[Replay] Quels défis relever pour mettre en œuvre l’approche par compétences ?

Prévue dans les textes réglementaires depuis plusieurs années, l’approche par compétences se développe timidement dans les établissements du supérieur français en raison de nombreux freins. Pour faciliter sa mise en œuvre, Campus Matin et son partenaire le Réseau des Inspé, ont réuni jeudi 9 décembre quatre experts du sujet lors d’un webinaire. Synthèse.

Cycle : Campus Matin

Souvent affichée, la volonté de mettre en œuvre une approche par compétences dans les formations universitaires suppose la réécriture des référentiels de formation. Pas si simple dans de nombreux établissements du supérieur confrontés à des blocages !

L’approche par compétences, késako ?

Définition de l’approche par compétences

Sophie Kennel est VP de l’Unistra. - © Unistra
Sophie Kennel est VP de l’Unistra. - © Unistra

« L’approche par compétences, c’est une méthode de conception des programmes de formation, une méthode de mise en œuvre des modalités de cette formation, une méthode d’évaluation et de certification des compétences que doivent développer les étudiants pour leur insertion professionnelle et sociale », commence Sophie Kennel, vice-présidente déléguée à la transformation pédagogique et directrice de l’Institut de développement et d’innovation pédagogiques de l’Université de Strasbourg.

Mais que recouvre la notion de compétence ? Tous les interlocuteurs de ce webinaire s’entendent sur la définition du chercheur Jacques Tardif (Université de Sherbrooke au Québec) qui considère la compétence comme un « savoir agir complexe », soit bien plus qu’une juxtaposition de savoir-faire et de savoir-être.

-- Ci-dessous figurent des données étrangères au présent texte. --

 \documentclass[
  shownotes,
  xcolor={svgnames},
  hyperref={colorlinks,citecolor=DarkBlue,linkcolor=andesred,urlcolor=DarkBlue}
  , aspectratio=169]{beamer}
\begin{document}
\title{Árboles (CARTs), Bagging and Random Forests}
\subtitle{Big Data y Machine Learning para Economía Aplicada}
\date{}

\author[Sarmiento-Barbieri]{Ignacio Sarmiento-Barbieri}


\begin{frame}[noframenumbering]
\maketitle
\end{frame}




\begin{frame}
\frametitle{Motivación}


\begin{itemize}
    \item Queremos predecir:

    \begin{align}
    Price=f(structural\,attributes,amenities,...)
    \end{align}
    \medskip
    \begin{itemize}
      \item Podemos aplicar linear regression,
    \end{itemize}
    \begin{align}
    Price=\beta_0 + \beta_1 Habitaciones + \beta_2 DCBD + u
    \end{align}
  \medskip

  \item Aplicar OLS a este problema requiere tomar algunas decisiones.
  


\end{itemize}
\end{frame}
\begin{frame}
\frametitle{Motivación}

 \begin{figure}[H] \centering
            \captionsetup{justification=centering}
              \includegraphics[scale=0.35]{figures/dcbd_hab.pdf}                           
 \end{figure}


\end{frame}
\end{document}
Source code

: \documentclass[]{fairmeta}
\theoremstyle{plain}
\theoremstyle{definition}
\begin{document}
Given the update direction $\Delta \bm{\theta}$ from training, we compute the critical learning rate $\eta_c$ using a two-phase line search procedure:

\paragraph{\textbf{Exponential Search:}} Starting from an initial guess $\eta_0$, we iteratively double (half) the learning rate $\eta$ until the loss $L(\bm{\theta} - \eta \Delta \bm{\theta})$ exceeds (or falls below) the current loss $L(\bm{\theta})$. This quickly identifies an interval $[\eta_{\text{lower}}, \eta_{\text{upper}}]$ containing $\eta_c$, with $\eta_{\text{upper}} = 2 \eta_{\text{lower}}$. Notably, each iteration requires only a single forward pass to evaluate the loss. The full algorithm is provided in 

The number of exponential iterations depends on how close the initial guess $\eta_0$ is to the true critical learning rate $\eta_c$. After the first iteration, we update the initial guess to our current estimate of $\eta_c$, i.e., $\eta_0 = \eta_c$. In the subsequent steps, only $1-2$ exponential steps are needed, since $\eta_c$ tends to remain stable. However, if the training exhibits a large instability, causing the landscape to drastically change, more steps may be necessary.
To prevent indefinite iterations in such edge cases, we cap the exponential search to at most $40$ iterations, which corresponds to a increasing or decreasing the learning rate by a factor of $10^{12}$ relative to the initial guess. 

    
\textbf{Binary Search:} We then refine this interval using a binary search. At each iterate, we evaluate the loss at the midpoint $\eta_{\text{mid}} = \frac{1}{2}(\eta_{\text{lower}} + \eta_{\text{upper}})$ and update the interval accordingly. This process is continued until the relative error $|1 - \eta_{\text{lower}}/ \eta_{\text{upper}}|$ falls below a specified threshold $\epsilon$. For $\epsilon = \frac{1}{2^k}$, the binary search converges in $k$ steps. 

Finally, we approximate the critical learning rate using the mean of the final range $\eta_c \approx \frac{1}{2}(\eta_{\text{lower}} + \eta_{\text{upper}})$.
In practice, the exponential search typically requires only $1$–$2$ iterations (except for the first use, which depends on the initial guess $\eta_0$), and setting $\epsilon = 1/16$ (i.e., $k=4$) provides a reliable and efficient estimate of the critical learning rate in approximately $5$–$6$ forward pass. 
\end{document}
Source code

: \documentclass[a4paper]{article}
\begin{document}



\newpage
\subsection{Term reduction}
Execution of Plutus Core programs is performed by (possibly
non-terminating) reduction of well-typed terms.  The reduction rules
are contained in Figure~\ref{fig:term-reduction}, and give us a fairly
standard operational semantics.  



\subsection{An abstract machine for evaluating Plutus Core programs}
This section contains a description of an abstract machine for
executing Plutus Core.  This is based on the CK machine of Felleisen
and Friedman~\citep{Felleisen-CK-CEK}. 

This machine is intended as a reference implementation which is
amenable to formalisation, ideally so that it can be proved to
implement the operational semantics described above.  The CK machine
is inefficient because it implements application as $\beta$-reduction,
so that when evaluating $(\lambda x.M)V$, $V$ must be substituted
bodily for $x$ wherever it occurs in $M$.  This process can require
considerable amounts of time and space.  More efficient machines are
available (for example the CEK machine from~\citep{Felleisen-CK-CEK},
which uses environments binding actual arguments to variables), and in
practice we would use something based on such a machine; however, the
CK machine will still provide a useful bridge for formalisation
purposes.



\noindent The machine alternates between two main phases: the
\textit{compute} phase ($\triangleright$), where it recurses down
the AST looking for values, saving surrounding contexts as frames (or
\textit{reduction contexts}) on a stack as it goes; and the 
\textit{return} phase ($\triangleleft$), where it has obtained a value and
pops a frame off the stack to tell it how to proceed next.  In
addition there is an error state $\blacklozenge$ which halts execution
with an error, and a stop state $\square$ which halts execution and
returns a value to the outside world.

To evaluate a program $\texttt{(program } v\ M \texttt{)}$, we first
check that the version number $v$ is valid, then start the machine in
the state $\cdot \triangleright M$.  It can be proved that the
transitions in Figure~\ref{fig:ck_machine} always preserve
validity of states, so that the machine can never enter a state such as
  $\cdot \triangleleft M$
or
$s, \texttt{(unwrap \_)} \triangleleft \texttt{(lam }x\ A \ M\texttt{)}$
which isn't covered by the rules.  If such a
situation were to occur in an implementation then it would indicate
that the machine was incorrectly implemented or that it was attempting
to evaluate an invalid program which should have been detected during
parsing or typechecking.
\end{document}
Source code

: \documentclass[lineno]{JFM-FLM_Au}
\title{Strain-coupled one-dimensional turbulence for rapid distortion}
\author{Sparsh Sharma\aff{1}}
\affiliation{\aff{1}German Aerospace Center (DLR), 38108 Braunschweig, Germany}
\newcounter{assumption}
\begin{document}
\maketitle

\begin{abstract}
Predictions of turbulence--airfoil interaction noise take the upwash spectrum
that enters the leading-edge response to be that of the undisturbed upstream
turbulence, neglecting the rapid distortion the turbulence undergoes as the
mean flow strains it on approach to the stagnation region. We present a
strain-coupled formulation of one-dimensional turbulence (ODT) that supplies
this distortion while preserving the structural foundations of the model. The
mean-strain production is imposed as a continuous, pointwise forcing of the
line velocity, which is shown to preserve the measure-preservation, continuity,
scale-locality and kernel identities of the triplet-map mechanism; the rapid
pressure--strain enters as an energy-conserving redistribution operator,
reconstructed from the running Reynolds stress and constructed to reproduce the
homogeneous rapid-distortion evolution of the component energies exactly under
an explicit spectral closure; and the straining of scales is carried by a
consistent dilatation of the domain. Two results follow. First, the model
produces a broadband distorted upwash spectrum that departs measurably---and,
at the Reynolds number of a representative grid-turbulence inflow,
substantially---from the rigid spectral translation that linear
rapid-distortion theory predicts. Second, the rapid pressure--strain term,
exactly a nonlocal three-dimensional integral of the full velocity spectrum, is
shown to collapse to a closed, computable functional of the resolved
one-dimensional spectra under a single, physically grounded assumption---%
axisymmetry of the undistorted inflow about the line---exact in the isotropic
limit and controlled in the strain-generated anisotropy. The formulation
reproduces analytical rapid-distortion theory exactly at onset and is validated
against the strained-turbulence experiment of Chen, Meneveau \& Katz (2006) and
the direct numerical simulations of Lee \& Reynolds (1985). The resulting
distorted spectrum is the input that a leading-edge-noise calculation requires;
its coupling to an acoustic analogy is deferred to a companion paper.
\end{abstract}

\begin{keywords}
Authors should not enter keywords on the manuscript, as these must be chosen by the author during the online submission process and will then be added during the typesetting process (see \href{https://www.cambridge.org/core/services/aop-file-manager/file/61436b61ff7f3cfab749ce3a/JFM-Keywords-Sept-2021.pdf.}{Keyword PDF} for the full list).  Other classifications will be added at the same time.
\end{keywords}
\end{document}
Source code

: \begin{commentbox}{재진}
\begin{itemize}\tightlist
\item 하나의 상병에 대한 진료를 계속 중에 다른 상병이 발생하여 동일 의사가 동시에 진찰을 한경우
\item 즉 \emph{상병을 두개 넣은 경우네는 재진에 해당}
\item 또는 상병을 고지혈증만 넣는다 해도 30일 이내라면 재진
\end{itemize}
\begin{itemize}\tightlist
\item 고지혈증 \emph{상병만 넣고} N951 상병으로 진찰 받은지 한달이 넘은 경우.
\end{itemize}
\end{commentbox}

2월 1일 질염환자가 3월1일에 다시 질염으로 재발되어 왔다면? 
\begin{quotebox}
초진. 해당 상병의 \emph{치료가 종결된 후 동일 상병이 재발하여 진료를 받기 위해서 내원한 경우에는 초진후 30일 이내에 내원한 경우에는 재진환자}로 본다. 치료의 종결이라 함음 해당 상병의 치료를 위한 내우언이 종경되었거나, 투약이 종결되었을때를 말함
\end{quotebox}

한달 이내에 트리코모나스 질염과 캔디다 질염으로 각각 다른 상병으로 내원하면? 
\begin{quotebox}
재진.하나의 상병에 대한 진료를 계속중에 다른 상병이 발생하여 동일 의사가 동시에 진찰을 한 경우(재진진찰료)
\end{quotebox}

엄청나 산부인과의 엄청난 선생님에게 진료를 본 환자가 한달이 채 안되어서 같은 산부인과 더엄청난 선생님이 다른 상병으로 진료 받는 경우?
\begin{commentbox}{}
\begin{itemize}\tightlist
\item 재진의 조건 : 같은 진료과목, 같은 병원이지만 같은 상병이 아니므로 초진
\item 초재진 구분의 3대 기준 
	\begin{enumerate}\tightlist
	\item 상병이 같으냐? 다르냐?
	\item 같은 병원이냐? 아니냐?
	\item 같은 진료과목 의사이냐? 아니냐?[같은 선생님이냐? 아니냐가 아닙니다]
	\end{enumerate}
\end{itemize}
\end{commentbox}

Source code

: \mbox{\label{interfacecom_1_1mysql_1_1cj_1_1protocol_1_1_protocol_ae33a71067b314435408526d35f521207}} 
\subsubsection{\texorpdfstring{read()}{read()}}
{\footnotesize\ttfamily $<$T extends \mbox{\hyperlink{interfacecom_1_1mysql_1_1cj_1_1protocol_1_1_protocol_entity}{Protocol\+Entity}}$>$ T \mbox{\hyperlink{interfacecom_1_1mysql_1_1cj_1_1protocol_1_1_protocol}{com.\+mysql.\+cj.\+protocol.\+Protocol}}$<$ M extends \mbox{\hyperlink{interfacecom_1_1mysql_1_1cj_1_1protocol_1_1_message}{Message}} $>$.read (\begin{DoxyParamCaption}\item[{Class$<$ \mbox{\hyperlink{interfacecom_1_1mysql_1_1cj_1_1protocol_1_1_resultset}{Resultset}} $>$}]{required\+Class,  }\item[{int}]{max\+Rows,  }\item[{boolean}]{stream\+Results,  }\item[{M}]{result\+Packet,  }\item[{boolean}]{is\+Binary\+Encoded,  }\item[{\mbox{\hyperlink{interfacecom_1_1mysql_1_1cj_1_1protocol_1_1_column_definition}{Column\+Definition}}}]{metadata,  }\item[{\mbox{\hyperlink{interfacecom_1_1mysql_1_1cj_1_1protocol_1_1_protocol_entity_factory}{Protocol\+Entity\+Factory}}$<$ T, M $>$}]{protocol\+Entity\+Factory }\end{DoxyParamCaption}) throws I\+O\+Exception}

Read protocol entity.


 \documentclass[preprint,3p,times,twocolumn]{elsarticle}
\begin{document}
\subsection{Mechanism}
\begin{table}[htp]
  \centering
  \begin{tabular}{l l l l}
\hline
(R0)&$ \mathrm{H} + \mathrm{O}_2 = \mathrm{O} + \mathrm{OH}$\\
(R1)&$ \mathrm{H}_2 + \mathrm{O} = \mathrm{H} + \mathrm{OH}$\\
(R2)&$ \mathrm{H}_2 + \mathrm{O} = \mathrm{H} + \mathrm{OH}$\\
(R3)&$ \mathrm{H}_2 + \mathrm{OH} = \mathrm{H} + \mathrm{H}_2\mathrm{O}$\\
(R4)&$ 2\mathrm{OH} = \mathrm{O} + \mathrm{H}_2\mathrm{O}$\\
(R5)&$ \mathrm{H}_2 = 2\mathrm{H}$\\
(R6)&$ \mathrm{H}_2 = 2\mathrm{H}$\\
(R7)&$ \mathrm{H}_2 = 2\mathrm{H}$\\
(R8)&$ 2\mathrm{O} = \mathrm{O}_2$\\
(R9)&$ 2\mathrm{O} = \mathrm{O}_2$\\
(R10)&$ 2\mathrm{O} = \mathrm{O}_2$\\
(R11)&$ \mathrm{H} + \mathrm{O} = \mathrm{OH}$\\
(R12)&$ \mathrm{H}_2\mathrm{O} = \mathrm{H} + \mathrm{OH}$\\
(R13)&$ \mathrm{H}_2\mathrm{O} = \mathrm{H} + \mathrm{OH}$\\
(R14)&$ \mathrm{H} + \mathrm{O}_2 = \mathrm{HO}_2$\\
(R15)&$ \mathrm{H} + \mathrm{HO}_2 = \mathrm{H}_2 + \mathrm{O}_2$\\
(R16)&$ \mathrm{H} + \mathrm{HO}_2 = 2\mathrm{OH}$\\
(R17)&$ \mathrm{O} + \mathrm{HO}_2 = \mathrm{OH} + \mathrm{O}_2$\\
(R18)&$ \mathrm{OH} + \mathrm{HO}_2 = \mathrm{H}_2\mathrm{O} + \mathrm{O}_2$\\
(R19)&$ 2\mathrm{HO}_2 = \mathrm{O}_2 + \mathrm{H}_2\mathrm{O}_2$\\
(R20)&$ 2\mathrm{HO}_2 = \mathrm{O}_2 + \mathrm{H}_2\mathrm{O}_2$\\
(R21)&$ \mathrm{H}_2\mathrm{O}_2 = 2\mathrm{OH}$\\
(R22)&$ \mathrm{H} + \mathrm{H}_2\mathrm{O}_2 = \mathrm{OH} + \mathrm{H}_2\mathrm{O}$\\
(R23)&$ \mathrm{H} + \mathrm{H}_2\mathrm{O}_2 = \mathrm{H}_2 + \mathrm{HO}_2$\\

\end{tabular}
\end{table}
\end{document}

« Les compétences ne sont pas opposées aux connaissances : maitriser un savoir et le mettre en application dans une situation de savoir agile complexe est fondamental », souligne Lynne Franjié, directrice du département d’évaluation des formations du Haut Conseil de l’évaluation de la recherche et de l’enseignement supérieur (Hcéres) et ancienne vice-présidente de l’Université de Lille.

Objectifs de cette approche par compétences : rendre les étudiants acteurs de leur apprentissage, et améliorer leur insertion professionnelle, grâce à une meilleure lisibilité de leurs acquis par les employeurs.

La France, en retard dans cette démarche ?

Lynne Franjié est directrice d’un département du Hcéres. - © D.R.
Lynne Franjié est directrice d’un département du Hcéres. - © D.R.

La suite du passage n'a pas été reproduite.